(Input records Opens)

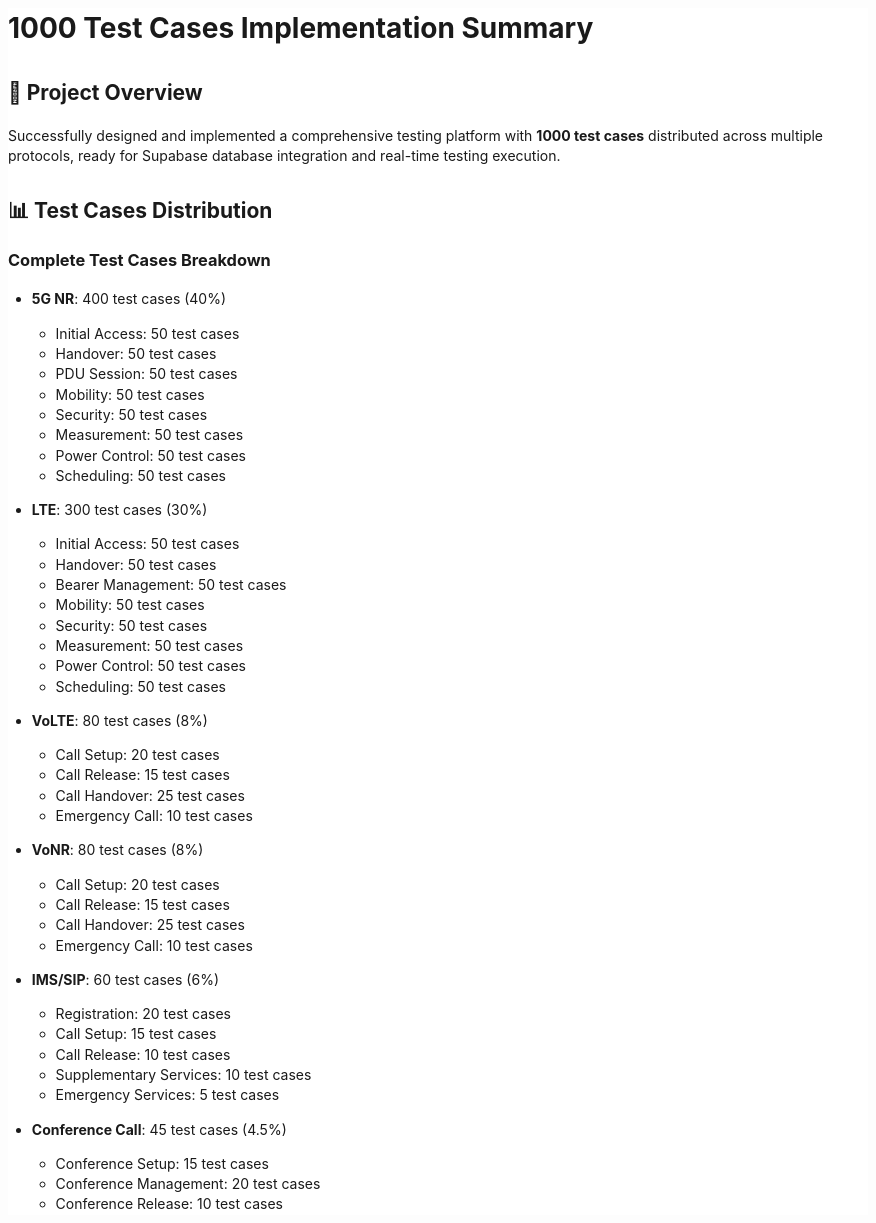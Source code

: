 # 1000 Test Cases Implementation Summary

## 🎯 **Project Overview**

Successfully designed and implemented a comprehensive testing platform with **1000 test cases** distributed across multiple protocols, ready for Supabase database integration and real-time testing execution.

## 📊 **Test Cases Distribution**

### **Complete Test Cases Breakdown**
- **5G NR**: 400 test cases (40%)
  - Initial Access: 50 test cases
  - Handover: 50 test cases
  - PDU Session: 50 test cases
  - Mobility: 50 test cases
  - Security: 50 test cases
  - Measurement: 50 test cases
  - Power Control: 50 test cases
  - Scheduling: 50 test cases

- **LTE**: 300 test cases (30%)
  - Initial Access: 50 test cases
  - Handover: 50 test cases
  - Bearer Management: 50 test cases
  - Mobility: 50 test cases
  - Security: 50 test cases
  - Measurement: 50 test cases
  - Power Control: 50 test cases
  - Scheduling: 50 test cases

- **VoLTE**: 80 test cases (8%)
  - Call Setup: 20 test cases
  - Call Release: 15 test cases
  - Call Handover: 25 test cases
  - Emergency Call: 10 test cases

- **VoNR**: 80 test cases (8%)
  - Call Setup: 20 test cases
  - Call Release: 15 test cases
  - Call Handover: 25 test cases
  - Emergency Call: 10 test cases

- **IMS/SIP**: 60 test cases (6%)
  - Registration: 20 test cases
  - Call Setup: 15 test cases
  - Call Release: 10 test cases
  - Supplementary Services: 10 test cases
  - Emergency Services: 5 test cases

- **Conference Call**: 45 test cases (4.5%)
  - Conference Setup: 15 test cases
  - Conference Management: 20 test cases
  - Conference Release: 10 test cases
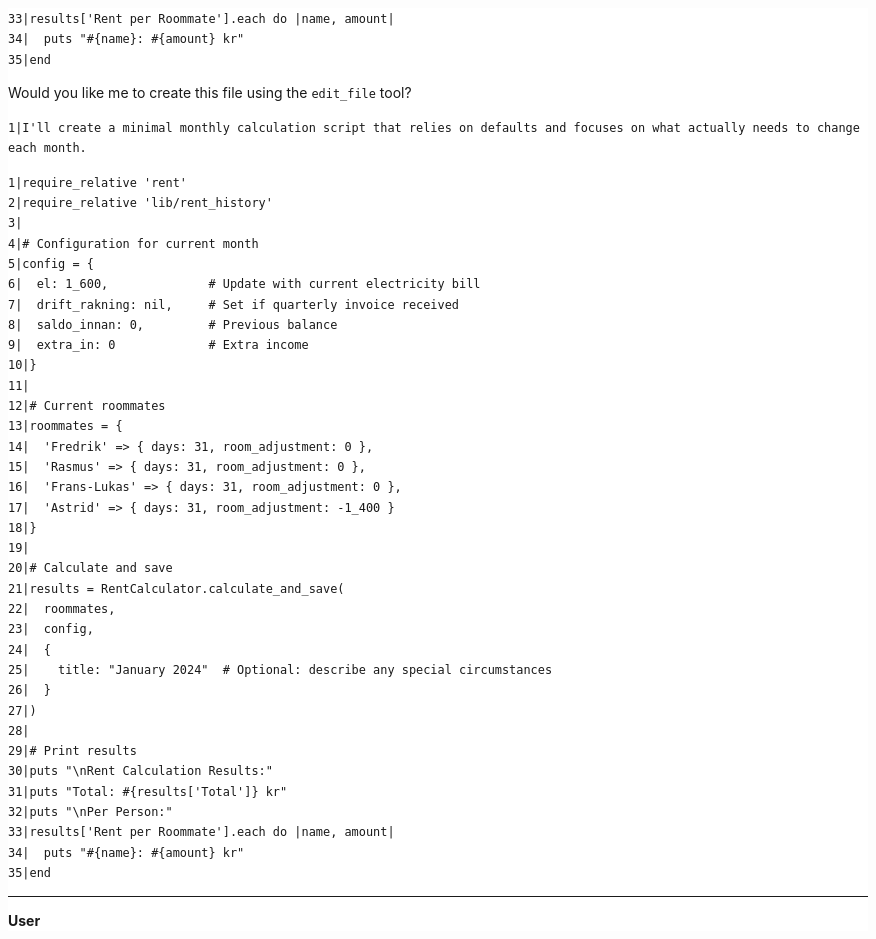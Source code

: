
 ```assistant_snippet_0HqPCBF0Hs.txt
33|results['Rent per Roommate'].each do |name, amount|
34|  puts "#{name}: #{amount} kr"
35|end
```

Would you like me to create this file using the `edit_file` tool?

```plaintext
1|I'll create a minimal monthly calculation script that relies on defaults and focuses on what actually needs to change each month.
```

```plaintext
1|require_relative 'rent'
2|require_relative 'lib/rent_history'
3|
4|# Configuration for current month
5|config = {
6|  el: 1_600,              # Update with current electricity bill
7|  drift_rakning: nil,     # Set if quarterly invoice received
8|  saldo_innan: 0,         # Previous balance
9|  extra_in: 0             # Extra income
10|}
11|
12|# Current roommates
13|roommates = {
14|  'Fredrik' => { days: 31, room_adjustment: 0 },
15|  'Rasmus' => { days: 31, room_adjustment: 0 },
16|  'Frans-Lukas' => { days: 31, room_adjustment: 0 },
17|  'Astrid' => { days: 31, room_adjustment: -1_400 }
18|}
19|
20|# Calculate and save
21|results = RentCalculator.calculate_and_save(
22|  roommates,
23|  config,
24|  {
25|    title: "January 2024"  # Optional: describe any special circumstances
26|  }
27|)
28|
29|# Print results
30|puts "\nRent Calculation Results:"
31|puts "Total: #{results['Total']} kr"
32|puts "\nPer Person:"
33|results['Rent per Roommate'].each do |name, amount|
34|  puts "#{name}: #{amount} kr"
35|end
```

---

**User**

(Input records Closes)

Repeat the listing above exactly from its first line to the line containing "- Conference Setup: 15 test cases", both included, and omit the pictures.

Source code

: # 1000 Test Cases Implementation Summary

## 🎯 **Project Overview**

Successfully designed and implemented a comprehensive testing platform with **1000 test cases** distributed across multiple protocols, ready for Supabase database integration and real-time testing execution.

## 📊 **Test Cases Distribution**

### **Complete Test Cases Breakdown**
- **5G NR**: 400 test cases (40%)
  - Initial Access: 50 test cases
  - Handover: 50 test cases
  - PDU Session: 50 test cases
  - Mobility: 50 test cases
  - Security: 50 test cases
  - Measurement: 50 test cases
  - Power Control: 50 test cases
  - Scheduling: 50 test cases

- **LTE**: 300 test cases (30%)
  - Initial Access: 50 test cases
  - Handover: 50 test cases
  - Bearer Management: 50 test cases
  - Mobility: 50 test cases
  - Security: 50 test cases
  - Measurement: 50 test cases
  - Power Control: 50 test cases
  - Scheduling: 50 test cases

- **VoLTE**: 80 test cases (8%)
  - Call Setup: 20 test cases
  - Call Release: 15 test cases
  - Call Handover: 25 test cases
  - Emergency Call: 10 test cases

- **VoNR**: 80 test cases (8%)
  - Call Setup: 20 test cases
  - Call Release: 15 test cases
  - Call Handover: 25 test cases
  - Emergency Call: 10 test cases

- **IMS/SIP**: 60 test cases (6%)
  - Registration: 20 test cases
  - Call Setup: 15 test cases
  - Call Release: 10 test cases
  - Supplementary Services: 10 test cases
  - Emergency Services: 5 test cases

- **Conference Call**: 45 test cases (4.5%)
  - Conference Setup: 15 test cases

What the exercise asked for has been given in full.